* AIM OF THE TASK *
Copy every line that holds the string "added" from the data below.

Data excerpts
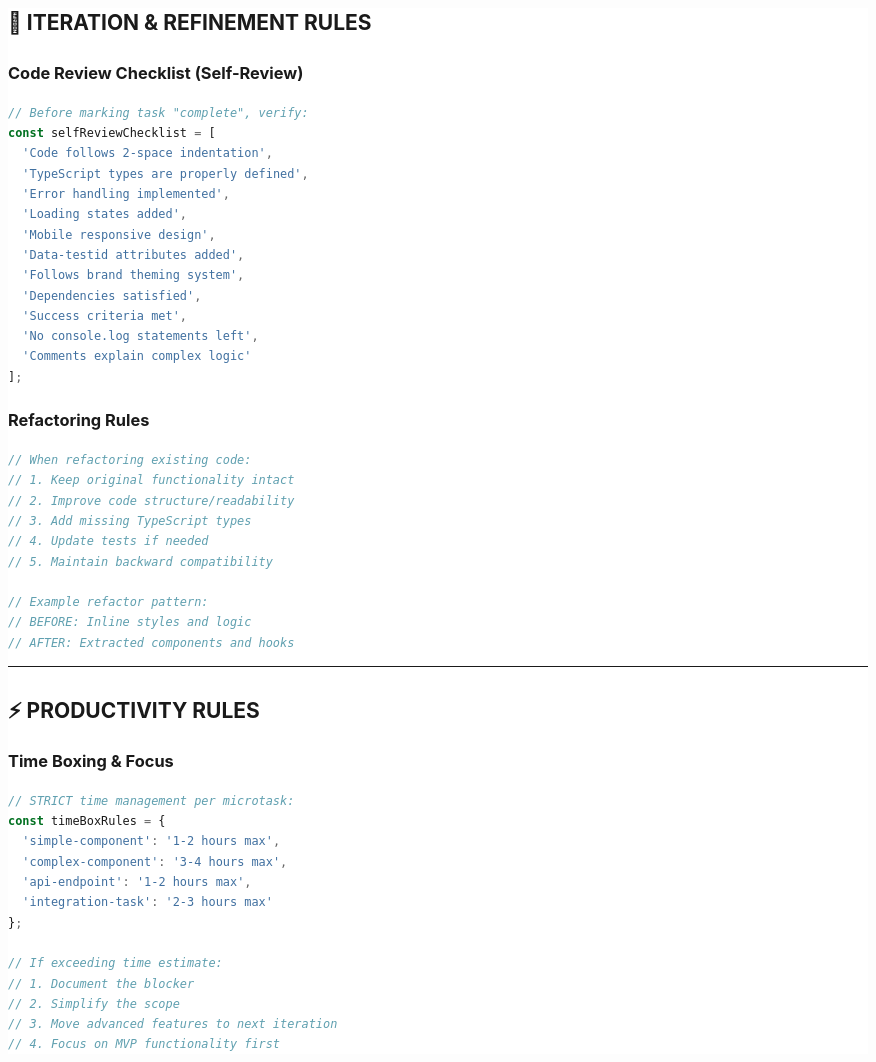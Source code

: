 ## **🔄 ITERATION & REFINEMENT RULES**

### **Code Review Checklist (Self-Review)**
```typescript
// Before marking task "complete", verify:
const selfReviewChecklist = [
  'Code follows 2-space indentation',
  'TypeScript types are properly defined', 
  'Error handling implemented',
  'Loading states added',
  'Mobile responsive design',
  'Data-testid attributes added',
  'Follows brand theming system',
  'Dependencies satisfied',
  'Success criteria met',
  'No console.log statements left',
  'Comments explain complex logic'
];
```

### **Refactoring Rules**
```typescript
// When refactoring existing code:
// 1. Keep original functionality intact
// 2. Improve code structure/readability
// 3. Add missing TypeScript types
// 4. Update tests if needed
// 5. Maintain backward compatibility

// Example refactor pattern:
// BEFORE: Inline styles and logic
// AFTER: Extracted components and hooks
```

---

## **⚡ PRODUCTIVITY RULES**

### **Time Boxing & Focus**
```typescript
// STRICT time management per microtask:
const timeBoxRules = {
  'simple-component': '1-2 hours max',
  'complex-component': '3-4 hours max', 
  'api-endpoint': '1-2 hours max',
  'integration-task': '2-3 hours max'
};

// If exceeding time estimate:
// 1. Document the blocker
// 2. Simplify the scope  
// 3. Move advanced features to next iteration
// 4. Focus on MVP functionality first
```
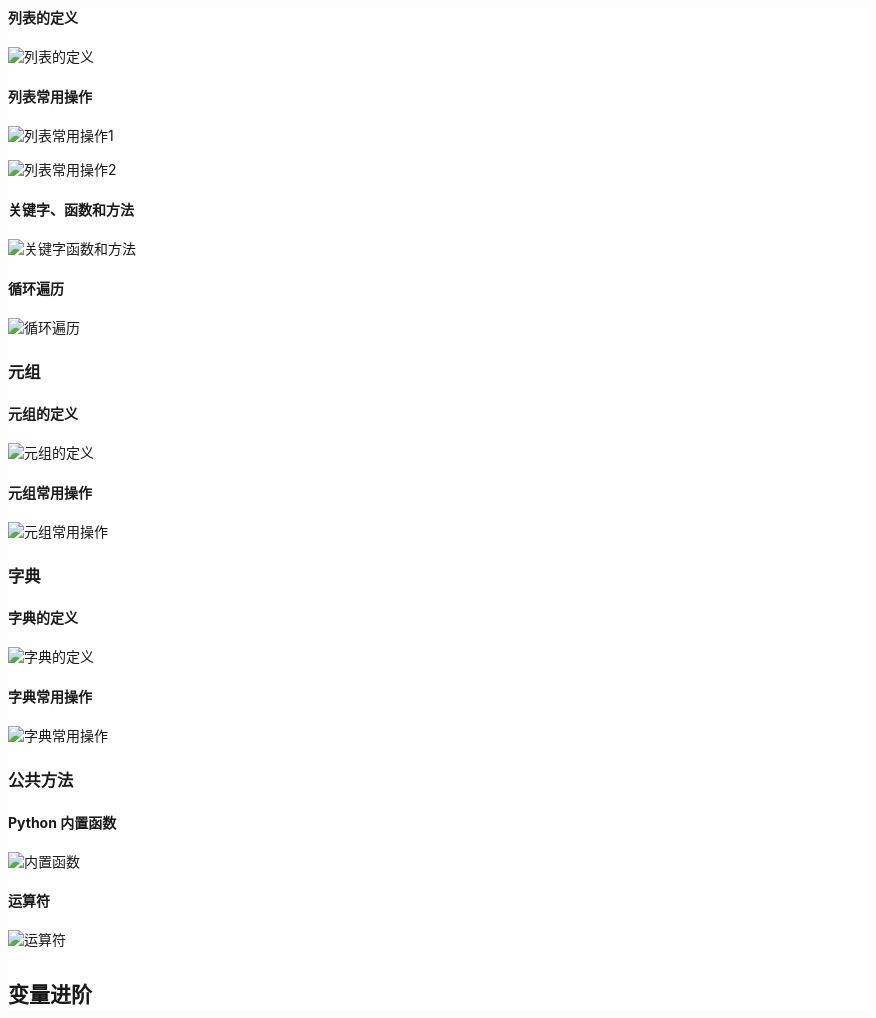 #### 列表的定义

![列表的定义](https://alphapenng-1305651397.cos.ap-shanghai.myqcloud.com/uPic/20230208081445_cytZXC.png)

#### 列表常用操作

![列表常用操作1](https://alphapenng-1305651397.cos.ap-shanghai.myqcloud.com/uPic/20230208082038_A9BTfq.png)

![列表常用操作2](https://alphapenng-1305651397.cos.ap-shanghai.myqcloud.com/uPic/20230208191426_TiVAIm.png)

#### 关键字、函数和方法

![关键字函数和方法](https://alphapenng-1305651397.cos.ap-shanghai.myqcloud.com/uPic/20230208192252_cf9YG1.png)

#### 循环遍历

![循环遍历](https://alphapenng-1305651397.cos.ap-shanghai.myqcloud.com/uPic/20230208192848_qd7Eja.png)

### 元组

#### 元组的定义

![元组的定义](https://alphapenng-1305651397.cos.ap-shanghai.myqcloud.com/uPic/20230208194755_yyhxKv.png)

#### 元组常用操作

![元组常用操作](https://alphapenng-1305651397.cos.ap-shanghai.myqcloud.com/uPic/20230208195331_VKy4bx.png)

### 字典

#### 字典的定义

![字典的定义](https://alphapenng-1305651397.cos.ap-shanghai.myqcloud.com/uPic/20230208202057_tq3Lrp.png)

#### 字典常用操作

![字典常用操作](https://alphapenng-1305651397.cos.ap-shanghai.myqcloud.com/uPic/20230208203136_b0jYe1.png)

### 公共方法

#### Python 内置函数

![内置函数](https://alphapenng-1305651397.cos.ap-shanghai.myqcloud.com/uPic/20230208211504_vyxs1Q.png)

#### 运算符

![运算符](https://alphapenng-1305651397.cos.ap-shanghai.myqcloud.com/uPic/20230208211857_YjOJ75.png)

## 变量进阶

* RESULT FOR THIS TASK *
  'Loading states added',
  'Data-testid attributes added',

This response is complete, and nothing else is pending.